Das Gesamt-IgE lag mit 44 kU/ml im Normbereich. Im RAST (Pharmacia) für Penicilloyl G, Penicilloyl V, Ampicillin, Amoxicillin, Latex , Ficus spp., Avocado und Kiwi fanden sich keinerlei positive Resultate.
Diskussion
Metronidazol ist ein Nitroimidazol-Derivat, dessen Hauptmetabolit Hydroxymetronidazol nach lokaler Applikation auf der Haut nur im geringen Maße resorbiert wird. Somit sind systemische Reaktionen nicht zu erwarten [6]. Metronidazol wird topisch vor allem bei Rosazea häufig eingesetzt, dennoch sind Typ-IV-Reaktionen ausgesprochen selten [5].
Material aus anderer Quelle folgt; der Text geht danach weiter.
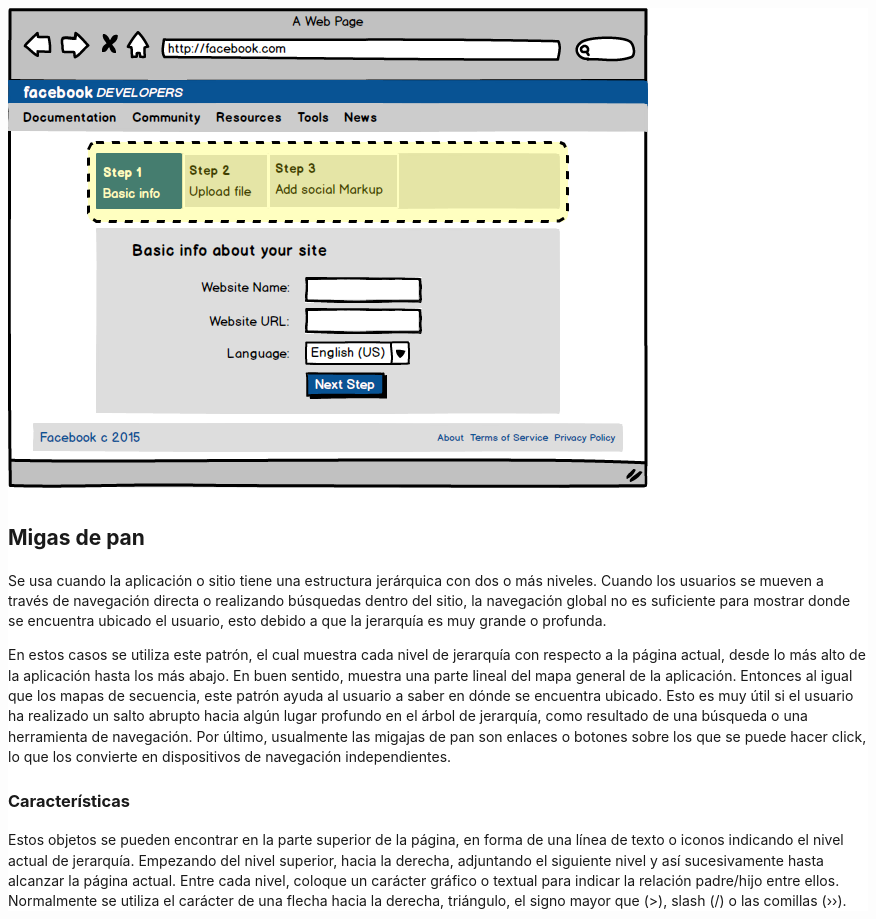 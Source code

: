 ![](_figures/SequenceMap2.png)

## Migas de pan

Se usa cuando la aplicación o sitio tiene una estructura jerárquica con dos o más niveles. Cuando los usuarios se mueven a través de navegación directa o realizando búsquedas dentro del sitio, la navegación global no es suficiente para mostrar donde se encuentra ubicado el usuario, esto debido a que la jerarquía es muy grande o profunda.

En estos casos se utiliza este patrón, el cual muestra cada nivel de jerarquía con respecto a la página actual, desde lo más alto de la aplicación hasta los más abajo. En buen sentido, muestra una parte lineal del mapa general de la aplicación. Entonces al igual que los mapas de secuencia, este patrón ayuda al usuario a saber en dónde se encuentra ubicado. Esto es muy útil si el usuario ha realizado un salto abrupto hacia algún lugar profundo en el árbol de jerarquía, como resultado de una búsqueda o una herramienta de navegación. Por último, usualmente las migajas de pan son enlaces o botones sobre los que se puede hacer click, lo que los convierte en dispositivos de navegación independientes.

### Características

Estos objetos se pueden encontrar en la parte superior de la página, en forma de una línea de texto o iconos indicando el nivel actual de jerarquía. Empezando del nivel superior, hacia la derecha, adjuntando el siguiente nivel y así sucesivamente hasta alcanzar la página actual. Entre cada nivel, coloque un carácter gráfico o textual para indicar la relación padre/hijo entre ellos. Normalmente se utiliza el carácter de una flecha hacia la derecha, triángulo, el signo mayor que (>), slash (/) o las comillas (››).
Die Substanz wird wegen ihrer Wirkung gegen Bakterien (Anaerobier) und Protozoen (Amöben, Lamblien, Trichomonaden) geschätzt und in breitem Umfang verwendet. Auch bei systemischer Gabe treten Allergien sehr selten auf. Am häufigsten sind fixe Arzneimittelreaktionen beobachtet worden [5]
[7]
[8]
[9]. Sehr selten wurden Exantheme [1]
[5], die akute generalisierte exanthematische Pustulose [10] oder ein allergisches Asthma [2] beobachtet. Bei einer Häufung von schweren Arzneimittelreaktionen vom Stevens-Johnson- bzw. Lyell-Typ unter filipinischen Arbeitern in Taiwan konnte die kombinierte Einnahme von Mebendazol und Metronidazol als Risikofaktor identifiziert werden [3]. Kreuzreaktionen von Metronidazol zur anderen Imidazolen sind möglich [11].
Im Rahmen der vaginalen Anwendung muss durch Resorption des Antibiotikums in der Größenordnung von ca. 20 % auch mit systemischen Effekten gerechnet werden [6]. Dies erklärt, weshalb eine lokale Metronidazol-Anwendung bei unserer Patientin zur allergischen Allgemeinreaktion mit Schockfragmenten führen konnte. In der von uns eingesehenen Literatur fand sich kein vergleichbarer Fall. Schockfragmente mit Schüttelfrost, Fieber und Exanthem wurden nach oraler Einnahme bei einer möglicherweise auf vaginalem Wege sensibilisierten Frau beobachtet [4].